**PROBLEM DESCRIPTION**
Show each line of the entries below in which the word "tabularx" appears.

**STORED DATA**
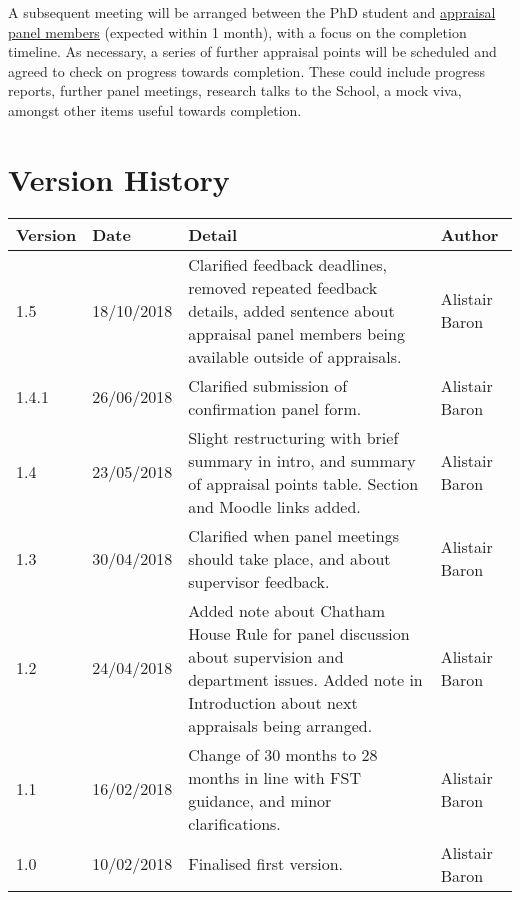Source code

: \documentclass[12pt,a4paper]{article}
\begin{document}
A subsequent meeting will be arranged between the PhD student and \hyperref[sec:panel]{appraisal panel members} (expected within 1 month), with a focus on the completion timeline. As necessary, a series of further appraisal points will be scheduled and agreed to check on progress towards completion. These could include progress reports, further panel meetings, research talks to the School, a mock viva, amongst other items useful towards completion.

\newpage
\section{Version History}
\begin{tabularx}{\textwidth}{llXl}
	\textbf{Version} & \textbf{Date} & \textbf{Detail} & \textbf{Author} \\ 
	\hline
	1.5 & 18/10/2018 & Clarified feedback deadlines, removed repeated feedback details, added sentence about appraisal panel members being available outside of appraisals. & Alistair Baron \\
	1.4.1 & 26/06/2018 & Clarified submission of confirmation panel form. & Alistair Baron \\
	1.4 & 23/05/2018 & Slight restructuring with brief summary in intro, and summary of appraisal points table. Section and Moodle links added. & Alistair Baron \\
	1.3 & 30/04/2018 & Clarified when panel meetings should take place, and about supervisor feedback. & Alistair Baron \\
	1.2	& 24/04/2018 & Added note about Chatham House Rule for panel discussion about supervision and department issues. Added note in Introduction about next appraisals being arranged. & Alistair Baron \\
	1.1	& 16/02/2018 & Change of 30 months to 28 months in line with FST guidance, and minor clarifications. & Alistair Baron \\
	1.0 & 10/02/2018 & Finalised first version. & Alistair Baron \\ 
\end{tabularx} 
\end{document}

* * *

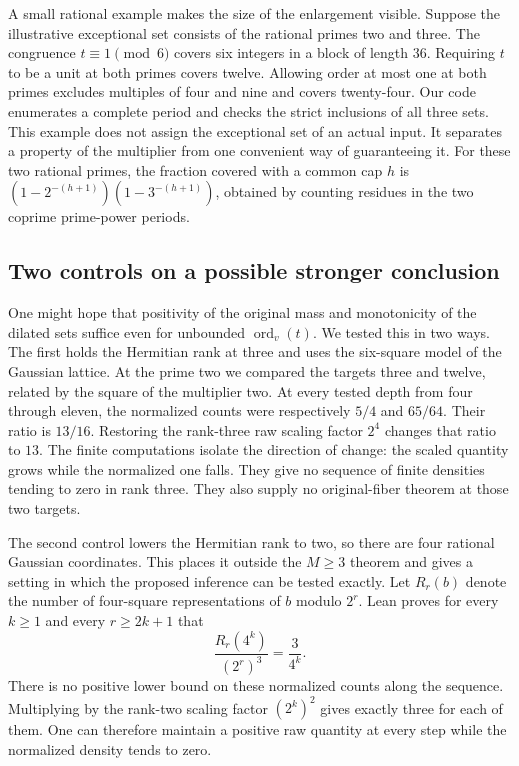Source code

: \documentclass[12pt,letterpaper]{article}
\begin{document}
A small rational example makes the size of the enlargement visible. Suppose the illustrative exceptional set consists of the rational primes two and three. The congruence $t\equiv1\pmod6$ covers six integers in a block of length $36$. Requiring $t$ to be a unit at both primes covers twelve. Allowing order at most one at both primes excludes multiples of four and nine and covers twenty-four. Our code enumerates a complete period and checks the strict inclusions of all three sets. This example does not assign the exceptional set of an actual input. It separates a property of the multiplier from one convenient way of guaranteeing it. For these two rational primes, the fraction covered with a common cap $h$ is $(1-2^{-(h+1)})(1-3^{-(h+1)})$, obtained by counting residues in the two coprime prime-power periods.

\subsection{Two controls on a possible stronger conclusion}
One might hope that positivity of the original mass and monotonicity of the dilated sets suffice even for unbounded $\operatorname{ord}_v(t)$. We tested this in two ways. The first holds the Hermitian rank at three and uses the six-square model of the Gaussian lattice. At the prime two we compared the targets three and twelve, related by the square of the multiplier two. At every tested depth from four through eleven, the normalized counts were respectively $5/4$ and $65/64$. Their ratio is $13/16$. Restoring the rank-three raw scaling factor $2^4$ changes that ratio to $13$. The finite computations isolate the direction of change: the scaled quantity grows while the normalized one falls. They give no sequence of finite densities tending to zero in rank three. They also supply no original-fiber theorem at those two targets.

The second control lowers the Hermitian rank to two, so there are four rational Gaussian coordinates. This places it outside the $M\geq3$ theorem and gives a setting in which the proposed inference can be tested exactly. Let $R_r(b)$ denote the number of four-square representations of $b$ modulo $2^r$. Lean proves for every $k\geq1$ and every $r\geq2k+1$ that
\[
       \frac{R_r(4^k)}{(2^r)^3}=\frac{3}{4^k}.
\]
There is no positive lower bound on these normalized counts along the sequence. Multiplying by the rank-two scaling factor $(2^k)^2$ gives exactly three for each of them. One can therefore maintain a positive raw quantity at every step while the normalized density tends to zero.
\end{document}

--

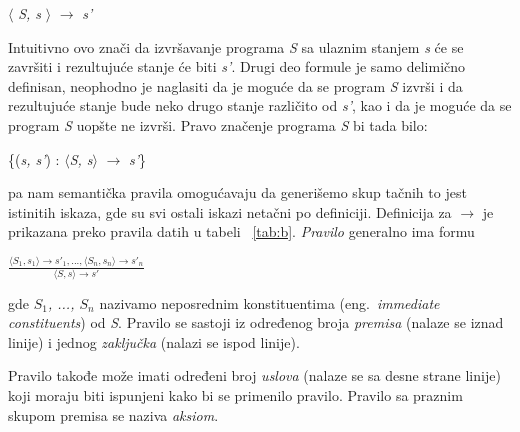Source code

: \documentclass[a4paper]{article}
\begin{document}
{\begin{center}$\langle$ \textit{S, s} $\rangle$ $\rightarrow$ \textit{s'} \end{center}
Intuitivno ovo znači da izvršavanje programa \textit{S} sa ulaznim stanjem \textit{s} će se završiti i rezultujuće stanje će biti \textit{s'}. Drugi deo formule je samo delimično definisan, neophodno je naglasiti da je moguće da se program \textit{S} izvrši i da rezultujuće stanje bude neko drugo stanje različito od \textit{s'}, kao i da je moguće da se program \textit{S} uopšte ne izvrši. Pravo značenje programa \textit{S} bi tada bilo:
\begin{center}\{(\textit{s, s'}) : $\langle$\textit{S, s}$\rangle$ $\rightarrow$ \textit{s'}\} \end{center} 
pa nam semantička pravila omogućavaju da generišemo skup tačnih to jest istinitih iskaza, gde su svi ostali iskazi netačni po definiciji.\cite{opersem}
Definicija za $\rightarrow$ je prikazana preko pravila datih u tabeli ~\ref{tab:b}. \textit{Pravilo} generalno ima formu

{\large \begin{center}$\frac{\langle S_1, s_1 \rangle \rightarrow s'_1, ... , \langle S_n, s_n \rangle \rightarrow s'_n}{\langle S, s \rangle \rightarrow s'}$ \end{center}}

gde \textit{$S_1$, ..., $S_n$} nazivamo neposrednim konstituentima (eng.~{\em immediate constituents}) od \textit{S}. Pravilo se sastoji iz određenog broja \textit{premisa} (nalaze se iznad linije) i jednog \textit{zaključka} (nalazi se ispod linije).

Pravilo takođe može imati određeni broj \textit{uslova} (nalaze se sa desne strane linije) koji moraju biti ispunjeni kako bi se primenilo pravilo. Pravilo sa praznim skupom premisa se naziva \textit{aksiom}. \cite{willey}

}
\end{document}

**RESULT OF THIS TASK**
\begin{tabularx}{\textwidth}{llXl}
\end{tabularx} 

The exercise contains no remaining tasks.